The new coach said, “The basketball fraternity is closer than ever,” and that players from the East and West coasts head cross country nowadays and more players come from foreign countries.
That said, “I think most of our recruiting will be on the West Coast.”
Sendek’s lead assistant, Larry Harris, who carries the title of associate head coach, has worked at Washington State and Oregon State, he pointed out.
Sendek indicated he’ll continue the recruiting philosophy he developed in 10 years at N.C. State.
“We tried to recruit young men of excellent character, young men who could do the job in the classroom, who had the talent to make an excellent run in the ACC and who fit our system.”
At N.C. State, Sendek produced four NBA players: Julius Hodge (Denver Nuggets); Josh Powell (Dallas Mavericks); Anthony Grandy (Atlanta Hawks); and Damien Wilkins (Seattle Sonics).

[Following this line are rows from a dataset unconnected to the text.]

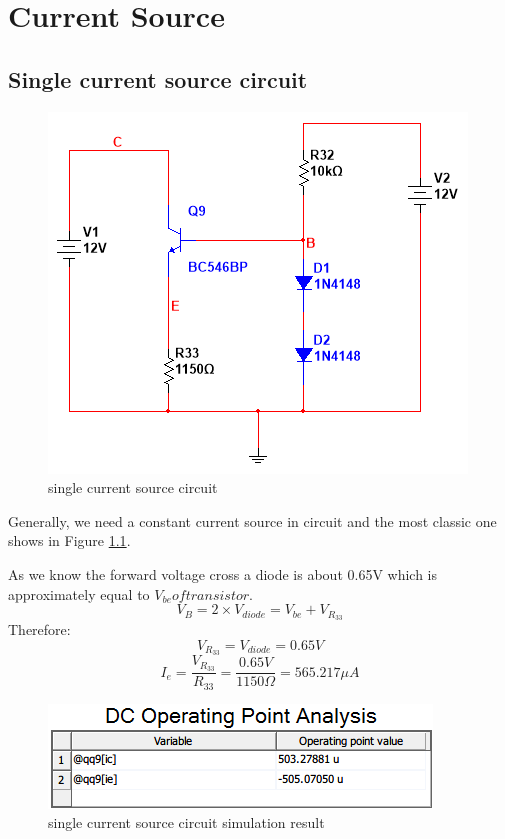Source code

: \chapter{Current Source}
\section{Single current source circuit}



\begin{figure}[htbp]
\centering
\includegraphics[scale =0.6]{"../Photo/Chap1/single current source"}
\caption{single current source circuit}
\label{fig:singlecurrentsource}
\end{figure}

Generally, we need a constant current source in circuit and the most classic one shows in Figure \ref{fig:singlecurrentsource}.

As we know the forward voltage cross a diode is about 0.65V which is approximately equal to $ V_{be} of transistor $. 
\[ V_B = 2 \times V_{diode} = V_{be} + V_{R_{33}}  \]   
Therefore:
\[  V_{R_{33}} = V_{diode} = 0.65V \] 
\[ I_e = \frac{V_{R_{33}}}{R_{33}} = \frac{0.65V}{1150 \Omega} = 565.217 \mu A \]

\begin{figure}[htbp]
\centering
\includegraphics[scale=0.8]{"../Photo/Chap1/single current source simulation result"}
\caption{single current source circuit simulation result}
\label{fig:singlecurrentsourcesimulationresult}
\end{figure}

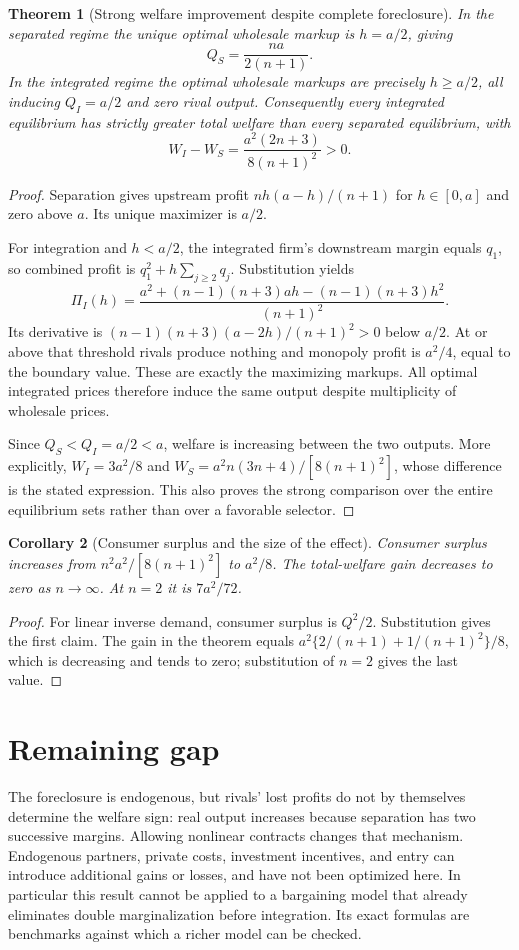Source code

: \documentclass[11pt]{article}
\newtheorem{theorem}{Theorem}
\newtheorem{corollary}[theorem]{Corollary}
\theoremstyle{definition}
\theoremstyle{remark}
\begin{document}
\begin{theorem}[Strong welfare improvement despite complete foreclosure]
In the separated regime the unique optimal wholesale markup is $h=a/2$, giving
\[
 Q_S=\frac{na}{2(n+1)}.
\]
In the integrated regime the optimal wholesale markups are precisely $h\ge a/2$, all inducing $Q_I=a/2$ and zero rival output. Consequently every integrated equilibrium has strictly greater total welfare than every separated equilibrium, with
\[
 W_I-W_S=\frac{a^2(2n+3)}{8(n+1)^2}>0.
\]
\end{theorem}
\begin{proof}
Separation gives upstream profit $nh(a-h)/(n+1)$ for $h\in[0,a]$ and zero above $a$. Its unique maximizer is $a/2$.

For integration and $h<a/2$, the integrated firm's downstream margin equals $q_1$, so combined profit is $q_1^2+h\sum_{j\ge2}q_j$. Substitution yields
\[
 \Pi_I(h)=\frac{a^2+(n-1)(n+3)ah-(n-1)(n+3)h^2}{(n+1)^2}.
\]
Its derivative is $(n-1)(n+3)(a-2h)/(n+1)^2>0$ below $a/2$. At or above that threshold rivals produce nothing and monopoly profit is $a^2/4$, equal to the boundary value. These are exactly the maximizing markups. All optimal integrated prices therefore induce the same output despite multiplicity of wholesale prices.

Since $Q_S<Q_I=a/2<a$, welfare is increasing between the two outputs. More explicitly, $W_I=3a^2/8$ and $W_S=a^2 n(3n+4)/[8(n+1)^2]$, whose difference is the stated expression. This also proves the strong comparison over the entire equilibrium sets rather than over a favorable selector.
\end{proof}

\begin{corollary}[Consumer surplus and the size of the effect]
Consumer surplus increases from $n^2a^2/[8(n+1)^2]$ to $a^2/8$. The total-welfare gain decreases to zero as $n\to\infty$. At $n=2$ it is $7a^2/72$.
\end{corollary}
\begin{proof}
For linear inverse demand, consumer surplus is $Q^2/2$. Substitution gives the first claim. The gain in the theorem equals $a^2\{2/(n+1)+1/(n+1)^2\}/8$, which is decreasing and tends to zero; substitution of $n=2$ gives the last value.
\end{proof}

\section{Remaining gap}
The foreclosure is endogenous, but rivals' lost profits do not by themselves determine the welfare sign: real output increases because separation has two successive margins. Allowing nonlinear contracts changes that mechanism. Endogenous partners, private costs, investment incentives, and entry can introduce additional gains or losses, and have not been optimized here. In particular this result cannot be applied to a bargaining model that already eliminates double marginalization before integration. Its exact formulas are benchmarks against which a richer model can be checked.
\end{document}

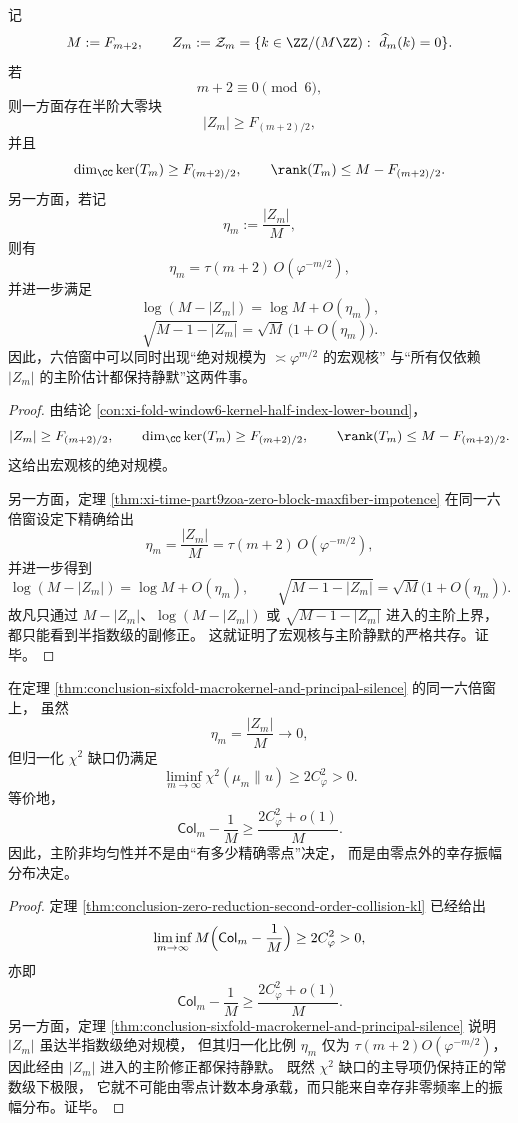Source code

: \begin{theorem}[六倍窗宏观核与主阶静默的并存]\label{thm:conclusion-sixfold-macrokernel-and-principal-silence}
记
\[
M:=F_{m+2},
\qquad
Z_m:=\mathcal Z_m=\{k\in \ZZ/(M\ZZ):\ \widehat d_m(k)=0\}.
\]
若
\[
m+2\equiv 0\pmod 6,
\]
则一方面存在半阶大零块
\[
|Z_m|\ge F_{(m+2)/2},
\]
并且
\[
\dim_{\CC}\ker(T_m)\ge F_{(m+2)/2},
\qquad
\rank(T_m)\le M-F_{(m+2)/2}.
\]
另一方面，若记
\[
\eta_m:=\frac{|Z_m|}{M},
\]
则有
\[
\eta_m=\tau(m+2)\,O(\varphi^{-m/2}),
\]
并进一步满足
\[
\log(M-|Z_m|)=\log M+O(\eta_m),
\]
\[
\sqrt{M-1-|Z_m|}
=
\sqrt M\,\bigl(1+O(\eta_m)\bigr).
\]
因此，六倍窗中可以同时出现“绝对规模为 \(\asymp \varphi^{m/2}\) 的宏观核”
与“所有仅依赖 \(|Z_m|\) 的主阶估计都保持静默”这两件事。
\end{theorem}
\begin{proof}
由结论 \ref{con:xi-fold-window6-kernel-half-index-lower-bound}，
\[
|Z_m|\ge F_{(m+2)/2},
\qquad
\dim_{\CC}\ker(T_m)\ge F_{(m+2)/2},
\qquad
\rank(T_m)\le M-F_{(m+2)/2}.
\]
这给出宏观核的绝对规模。

另一方面，定理 \ref{thm:xi-time-part9zoa-zero-block-maxfiber-impotence} 在同一六倍窗设定下精确给出
\[
\eta_m=\frac{|Z_m|}{M}=\tau(m+2)\,O(\varphi^{-m/2}),
\]
并进一步得到
\[
\log(M-|Z_m|)=\log M+O(\eta_m),
\qquad
\sqrt{M-1-|Z_m|}
=
\sqrt M\bigl(1+O(\eta_m)\bigr).
\]
故凡只通过 \(M-|Z_m|\)、\(\log(M-|Z_m|)\) 或 \(\sqrt{M-1-|Z_m|}\) 进入的主阶上界，
都只能看到半指数级的副修正。
这就证明了宏观核与主阶静默的严格共存。证毕。
\end{proof}

\begin{corollary}[主阶碰撞缺口由幸存振幅分布而非零点计数支配]\label{cor:conclusion-collision-gap-controlled-by-surviving-amplitudes-not-zero-counts}
在定理 \ref{thm:conclusion-sixfold-macrokernel-and-principal-silence} 的同一六倍窗上，
虽然
\[
\eta_m=\frac{|Z_m|}{M}\to 0,
\]
但归一化 \(\chi^2\) 缺口仍满足
\[
\liminf_{m\to\infty}\chi^2(\mu_m\|u)\ge 2C_\varphi^2>0.
\]
等价地，
\[
\mathsf{Col}_m-\frac1M \ge \frac{2C_\varphi^2+o(1)}{M}.
\]
因此，主阶非均匀性并不是由“有多少精确零点”决定，
而是由零点外的幸存振幅分布决定。
\end{corollary}
\begin{proof}
定理 \ref{thm:conclusion-zero-reduction-second-order-collision-kl} 已经给出
\[
\liminf_{m\to\infty}M\Bigl(\mathsf{Col}_m-\frac1M\Bigr)\ge 2C_\varphi^2>0,
\]
亦即
\[
\mathsf{Col}_m-\frac1M \ge \frac{2C_\varphi^2+o(1)}{M}.
\]
另一方面，定理 \ref{thm:conclusion-sixfold-macrokernel-and-principal-silence} 说明
\(|Z_m|\) 虽达半指数级绝对规模，
但其归一化比例 \(\eta_m\) 仅为 \(\tau(m+2)O(\varphi^{-m/2})\)，
因此经由 \(|Z_m|\) 进入的主阶修正都保持静默。
既然 \(\chi^2\) 缺口的主导项仍保持正的常数级下极限，
它就不可能由零点计数本身承载，而只能来自幸存非零频率上的振幅分布。证毕。
\end{proof}

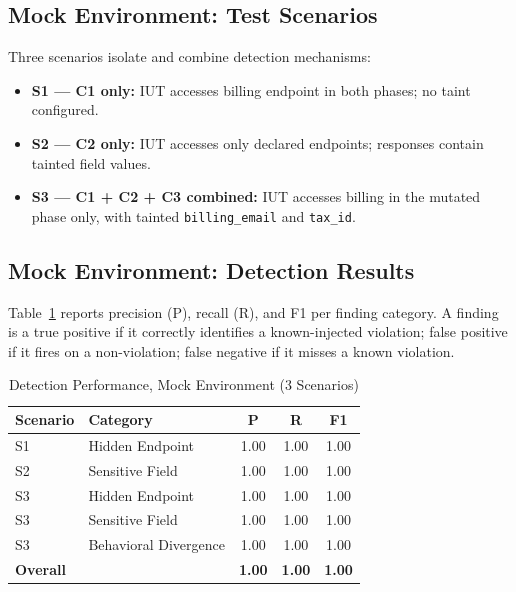 \documentclass[conference]{IEEEtran}
\begin{document}
\subsection{Mock Environment: Test Scenarios}

Three scenarios isolate and combine detection mechanisms:

\begin{itemize}
  \item \textbf{S1 --- C1 only:} IUT accesses billing endpoint in
        both phases; no taint configured.
  \item \textbf{S2 --- C2 only:} IUT accesses only declared endpoints;
        responses contain tainted field values.
  \item \textbf{S3 --- C1 + C2 + C3 combined:} IUT accesses billing
        in the mutated phase only, with tainted \texttt{billing\_email}
        and \texttt{tax\_id}.
\end{itemize}

\subsection{Mock Environment: Detection Results}

Table~\ref{tab:results} reports precision (P), recall (R), and F1 per
finding category. A finding is a true positive if it correctly
identifies a known-injected violation; false positive if it fires on
a non-violation; false negative if it misses a known violation.

\begin{table}[htbp]
  \caption{Detection Performance, Mock Environment (3 Scenarios)}
  \label{tab:results}
  \centering
  \renewcommand{\arraystretch}{1.25}
  \begin{tabular}{llccc}
    \toprule
    \textbf{Scenario} & \textbf{Category} & \textbf{P} & \textbf{R} & \textbf{F1} \\
    \midrule
    S1 & Hidden Endpoint       & 1.00 & 1.00 & 1.00 \\
    S2 & Sensitive Field       & 1.00 & 1.00 & 1.00 \\
    S3 & Hidden Endpoint       & 1.00 & 1.00 & 1.00 \\
    S3 & Sensitive Field       & 1.00 & 1.00 & 1.00 \\
    S3 & Behavioral Divergence & 1.00 & 1.00 & 1.00 \\
    \midrule
    \multicolumn{2}{l}{\textbf{Overall}} & \textbf{1.00} & \textbf{1.00} & \textbf{1.00} \\
    \bottomrule
  \end{tabular}
\end{table}
\end{document}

At ASU, “We want to recruit the best people for the university, for our program and our system. We want to recruit to meet that criteria.”
To succeed, Sendek knows he needs the support of the university and surrounding community.
So far, he says he’s been well received.
“I look forward to the challenge . . . It will take a united effort to move forward. “I sense an eagerness to do that.”